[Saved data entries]
—————
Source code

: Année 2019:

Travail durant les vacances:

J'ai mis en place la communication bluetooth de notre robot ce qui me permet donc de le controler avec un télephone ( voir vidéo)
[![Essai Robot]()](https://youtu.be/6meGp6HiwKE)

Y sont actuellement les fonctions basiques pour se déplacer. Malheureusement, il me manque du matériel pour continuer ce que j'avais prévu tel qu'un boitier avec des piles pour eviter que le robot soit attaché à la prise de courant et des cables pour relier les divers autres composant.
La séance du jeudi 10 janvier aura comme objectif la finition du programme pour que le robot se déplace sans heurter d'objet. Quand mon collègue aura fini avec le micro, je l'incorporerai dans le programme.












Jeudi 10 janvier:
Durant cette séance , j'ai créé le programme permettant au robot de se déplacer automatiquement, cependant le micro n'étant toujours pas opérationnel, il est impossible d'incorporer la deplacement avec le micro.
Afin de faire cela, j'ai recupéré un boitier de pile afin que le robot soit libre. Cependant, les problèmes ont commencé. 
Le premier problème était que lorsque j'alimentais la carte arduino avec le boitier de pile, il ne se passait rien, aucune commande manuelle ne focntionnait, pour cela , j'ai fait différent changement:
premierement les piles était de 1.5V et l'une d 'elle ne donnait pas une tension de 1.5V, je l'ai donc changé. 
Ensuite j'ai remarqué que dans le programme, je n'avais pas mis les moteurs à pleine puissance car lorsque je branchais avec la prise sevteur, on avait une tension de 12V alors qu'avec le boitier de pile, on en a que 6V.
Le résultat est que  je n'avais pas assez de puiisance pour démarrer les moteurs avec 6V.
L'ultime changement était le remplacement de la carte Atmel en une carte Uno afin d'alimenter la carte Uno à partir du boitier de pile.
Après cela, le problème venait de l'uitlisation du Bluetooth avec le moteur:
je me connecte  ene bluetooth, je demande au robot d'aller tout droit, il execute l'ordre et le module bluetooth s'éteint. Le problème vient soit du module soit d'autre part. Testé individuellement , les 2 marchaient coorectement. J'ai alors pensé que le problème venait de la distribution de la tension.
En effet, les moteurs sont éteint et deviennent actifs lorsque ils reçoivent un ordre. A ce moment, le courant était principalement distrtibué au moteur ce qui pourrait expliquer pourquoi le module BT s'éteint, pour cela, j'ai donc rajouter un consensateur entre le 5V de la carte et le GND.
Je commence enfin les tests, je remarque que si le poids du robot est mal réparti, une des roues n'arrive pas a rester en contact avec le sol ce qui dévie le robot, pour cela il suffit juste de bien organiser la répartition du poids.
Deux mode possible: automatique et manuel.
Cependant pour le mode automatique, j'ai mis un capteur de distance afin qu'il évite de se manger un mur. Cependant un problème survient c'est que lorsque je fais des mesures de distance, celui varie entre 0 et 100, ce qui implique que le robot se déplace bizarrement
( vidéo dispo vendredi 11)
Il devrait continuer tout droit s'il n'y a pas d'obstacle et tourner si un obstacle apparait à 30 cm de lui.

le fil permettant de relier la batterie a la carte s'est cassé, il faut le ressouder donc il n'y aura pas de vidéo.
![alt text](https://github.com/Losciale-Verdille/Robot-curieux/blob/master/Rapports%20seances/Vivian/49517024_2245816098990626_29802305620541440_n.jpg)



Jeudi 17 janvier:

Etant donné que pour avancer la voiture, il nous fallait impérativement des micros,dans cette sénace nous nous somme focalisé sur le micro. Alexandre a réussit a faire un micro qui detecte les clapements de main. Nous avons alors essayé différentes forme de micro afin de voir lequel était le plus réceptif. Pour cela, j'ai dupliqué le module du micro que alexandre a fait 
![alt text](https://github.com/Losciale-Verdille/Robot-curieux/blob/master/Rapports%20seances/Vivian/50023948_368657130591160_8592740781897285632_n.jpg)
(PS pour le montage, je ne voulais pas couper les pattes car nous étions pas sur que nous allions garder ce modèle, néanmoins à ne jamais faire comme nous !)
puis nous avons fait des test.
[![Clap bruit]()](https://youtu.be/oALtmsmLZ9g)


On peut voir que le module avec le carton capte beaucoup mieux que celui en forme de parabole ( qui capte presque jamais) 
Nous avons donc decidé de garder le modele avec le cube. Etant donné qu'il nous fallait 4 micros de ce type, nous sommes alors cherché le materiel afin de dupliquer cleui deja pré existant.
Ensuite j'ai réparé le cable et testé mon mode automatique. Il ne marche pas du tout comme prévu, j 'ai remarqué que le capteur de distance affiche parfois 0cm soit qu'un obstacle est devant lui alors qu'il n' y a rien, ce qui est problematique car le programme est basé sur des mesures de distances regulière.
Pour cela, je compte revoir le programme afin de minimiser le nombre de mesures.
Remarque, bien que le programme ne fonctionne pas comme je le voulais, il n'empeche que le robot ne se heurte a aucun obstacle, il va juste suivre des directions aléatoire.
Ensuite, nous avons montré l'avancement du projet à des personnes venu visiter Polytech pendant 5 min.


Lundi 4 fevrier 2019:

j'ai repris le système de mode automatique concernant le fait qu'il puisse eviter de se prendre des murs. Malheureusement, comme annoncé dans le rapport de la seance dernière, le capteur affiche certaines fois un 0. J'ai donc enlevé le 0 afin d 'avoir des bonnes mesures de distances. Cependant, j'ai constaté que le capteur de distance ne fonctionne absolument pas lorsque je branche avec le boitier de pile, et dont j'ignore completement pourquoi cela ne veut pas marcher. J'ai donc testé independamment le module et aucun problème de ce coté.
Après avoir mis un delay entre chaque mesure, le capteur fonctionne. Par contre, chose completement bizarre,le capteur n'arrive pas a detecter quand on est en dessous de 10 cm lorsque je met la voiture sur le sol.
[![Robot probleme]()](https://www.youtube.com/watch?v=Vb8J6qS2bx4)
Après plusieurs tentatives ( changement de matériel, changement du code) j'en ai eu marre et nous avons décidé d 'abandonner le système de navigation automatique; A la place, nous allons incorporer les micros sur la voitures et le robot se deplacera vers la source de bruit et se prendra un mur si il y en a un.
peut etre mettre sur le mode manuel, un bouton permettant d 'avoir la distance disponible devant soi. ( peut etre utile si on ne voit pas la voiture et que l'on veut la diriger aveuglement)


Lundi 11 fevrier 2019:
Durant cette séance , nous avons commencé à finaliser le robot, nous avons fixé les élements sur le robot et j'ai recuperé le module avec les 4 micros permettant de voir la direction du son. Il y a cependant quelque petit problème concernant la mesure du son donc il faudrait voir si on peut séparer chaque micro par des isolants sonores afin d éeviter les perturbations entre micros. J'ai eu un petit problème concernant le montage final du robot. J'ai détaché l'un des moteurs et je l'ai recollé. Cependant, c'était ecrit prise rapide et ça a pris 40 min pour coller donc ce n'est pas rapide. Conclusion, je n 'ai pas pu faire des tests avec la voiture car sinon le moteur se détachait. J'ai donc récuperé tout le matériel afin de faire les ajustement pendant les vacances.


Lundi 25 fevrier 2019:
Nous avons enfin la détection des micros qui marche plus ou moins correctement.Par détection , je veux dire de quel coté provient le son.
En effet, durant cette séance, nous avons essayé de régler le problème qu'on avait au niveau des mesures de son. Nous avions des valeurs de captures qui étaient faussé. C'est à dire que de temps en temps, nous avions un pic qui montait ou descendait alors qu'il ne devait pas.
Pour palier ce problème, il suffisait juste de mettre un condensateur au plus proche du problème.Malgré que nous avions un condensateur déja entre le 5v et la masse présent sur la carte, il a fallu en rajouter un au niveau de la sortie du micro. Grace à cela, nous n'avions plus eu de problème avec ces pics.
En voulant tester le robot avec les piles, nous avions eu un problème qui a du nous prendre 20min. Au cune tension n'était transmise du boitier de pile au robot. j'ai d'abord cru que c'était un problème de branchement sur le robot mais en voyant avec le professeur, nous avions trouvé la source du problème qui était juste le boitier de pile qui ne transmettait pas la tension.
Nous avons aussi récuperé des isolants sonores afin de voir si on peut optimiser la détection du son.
—————
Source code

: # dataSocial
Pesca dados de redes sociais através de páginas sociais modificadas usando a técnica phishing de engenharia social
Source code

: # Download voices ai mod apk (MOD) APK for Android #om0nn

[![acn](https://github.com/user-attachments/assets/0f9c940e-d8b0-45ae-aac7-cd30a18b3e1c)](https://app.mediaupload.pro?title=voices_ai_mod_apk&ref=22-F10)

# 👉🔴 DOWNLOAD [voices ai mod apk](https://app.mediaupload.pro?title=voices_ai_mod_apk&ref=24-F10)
—————
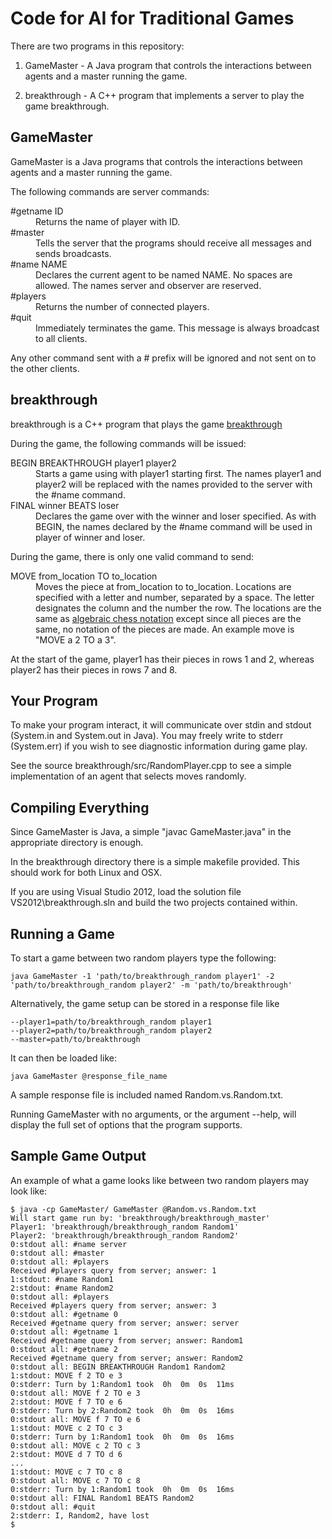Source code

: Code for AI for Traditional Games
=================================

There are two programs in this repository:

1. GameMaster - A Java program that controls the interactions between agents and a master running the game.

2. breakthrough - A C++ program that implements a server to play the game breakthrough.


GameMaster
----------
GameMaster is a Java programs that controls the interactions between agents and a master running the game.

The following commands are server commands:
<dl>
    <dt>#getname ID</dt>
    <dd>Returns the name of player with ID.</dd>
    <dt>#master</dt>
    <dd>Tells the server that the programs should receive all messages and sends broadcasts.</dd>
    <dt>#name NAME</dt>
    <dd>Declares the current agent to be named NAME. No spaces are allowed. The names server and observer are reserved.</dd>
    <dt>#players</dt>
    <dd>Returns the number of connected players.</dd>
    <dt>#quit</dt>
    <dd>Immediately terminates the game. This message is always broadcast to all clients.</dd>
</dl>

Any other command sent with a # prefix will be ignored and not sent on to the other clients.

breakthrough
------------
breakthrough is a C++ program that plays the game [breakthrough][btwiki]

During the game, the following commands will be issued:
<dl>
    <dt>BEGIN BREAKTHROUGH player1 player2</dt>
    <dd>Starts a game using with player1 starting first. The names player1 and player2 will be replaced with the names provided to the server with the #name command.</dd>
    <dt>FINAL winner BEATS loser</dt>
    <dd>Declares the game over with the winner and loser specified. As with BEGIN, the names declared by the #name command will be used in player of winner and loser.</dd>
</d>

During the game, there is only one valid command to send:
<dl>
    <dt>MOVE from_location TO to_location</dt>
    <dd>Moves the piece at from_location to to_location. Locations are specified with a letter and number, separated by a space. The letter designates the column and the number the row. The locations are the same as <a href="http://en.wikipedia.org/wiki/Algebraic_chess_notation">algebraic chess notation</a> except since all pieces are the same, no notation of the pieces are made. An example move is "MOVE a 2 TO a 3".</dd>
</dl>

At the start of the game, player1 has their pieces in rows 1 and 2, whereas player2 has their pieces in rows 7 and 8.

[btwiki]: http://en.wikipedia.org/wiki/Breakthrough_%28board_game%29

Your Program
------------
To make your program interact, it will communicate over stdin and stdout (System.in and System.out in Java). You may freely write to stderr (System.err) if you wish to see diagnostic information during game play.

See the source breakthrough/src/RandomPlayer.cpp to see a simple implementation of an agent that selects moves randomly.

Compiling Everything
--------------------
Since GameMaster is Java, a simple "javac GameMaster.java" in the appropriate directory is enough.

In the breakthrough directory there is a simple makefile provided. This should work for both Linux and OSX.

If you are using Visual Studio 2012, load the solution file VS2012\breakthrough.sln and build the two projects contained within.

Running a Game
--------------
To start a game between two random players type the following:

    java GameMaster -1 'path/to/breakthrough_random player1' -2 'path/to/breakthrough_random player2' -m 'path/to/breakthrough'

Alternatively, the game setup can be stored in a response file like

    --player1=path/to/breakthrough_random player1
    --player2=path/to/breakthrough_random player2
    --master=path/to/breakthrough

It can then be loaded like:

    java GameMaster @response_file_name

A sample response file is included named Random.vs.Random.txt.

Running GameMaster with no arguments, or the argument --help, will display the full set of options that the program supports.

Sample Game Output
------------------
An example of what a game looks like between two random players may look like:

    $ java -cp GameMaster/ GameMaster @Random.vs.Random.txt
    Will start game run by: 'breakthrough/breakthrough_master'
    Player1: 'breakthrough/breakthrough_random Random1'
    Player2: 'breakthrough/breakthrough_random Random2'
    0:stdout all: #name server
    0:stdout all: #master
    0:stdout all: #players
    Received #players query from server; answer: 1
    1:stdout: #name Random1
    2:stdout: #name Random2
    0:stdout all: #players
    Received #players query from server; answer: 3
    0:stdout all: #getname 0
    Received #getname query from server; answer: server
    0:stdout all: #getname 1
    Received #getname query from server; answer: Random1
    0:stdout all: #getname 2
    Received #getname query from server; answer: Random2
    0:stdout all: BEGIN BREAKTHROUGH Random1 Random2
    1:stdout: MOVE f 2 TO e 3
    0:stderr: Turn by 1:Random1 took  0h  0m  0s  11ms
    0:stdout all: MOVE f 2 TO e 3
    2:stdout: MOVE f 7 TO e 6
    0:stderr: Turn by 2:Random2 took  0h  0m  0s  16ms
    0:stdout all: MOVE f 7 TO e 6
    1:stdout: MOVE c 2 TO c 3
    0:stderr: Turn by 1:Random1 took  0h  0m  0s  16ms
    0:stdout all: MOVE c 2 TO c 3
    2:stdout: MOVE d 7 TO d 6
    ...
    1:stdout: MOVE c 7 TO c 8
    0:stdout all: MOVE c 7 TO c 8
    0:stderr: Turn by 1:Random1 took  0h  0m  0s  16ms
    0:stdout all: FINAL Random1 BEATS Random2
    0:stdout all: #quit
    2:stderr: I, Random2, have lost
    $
—————
Task:
From the data above, return every line from the line that has "0:stdout all: BEGIN" up to and including the line that has "0:stdout all: #quit", exactly.

Answer box:
    0:stdout all: BEGIN BREAKTHROUGH Random1 Random2
    1:stdout: MOVE f 2 TO e 3
    0:stderr: Turn by 1:Random1 took  0h  0m  0s  11ms
    0:stdout all: MOVE f 2 TO e 3
    2:stdout: MOVE f 7 TO e 6
    0:stderr: Turn by 2:Random2 took  0h  0m  0s  16ms
    0:stdout all: MOVE f 7 TO e 6
    1:stdout: MOVE c 2 TO c 3
    0:stderr: Turn by 1:Random1 took  0h  0m  0s  16ms
    0:stdout all: MOVE c 2 TO c 3
    2:stdout: MOVE d 7 TO d 6
    ...
    1:stdout: MOVE c 7 TO c 8
    0:stdout all: MOVE c 7 TO c 8
    0:stderr: Turn by 1:Random1 took  0h  0m  0s  16ms
    0:stdout all: FINAL Random1 BEATS Random2
    0:stdout all: #quit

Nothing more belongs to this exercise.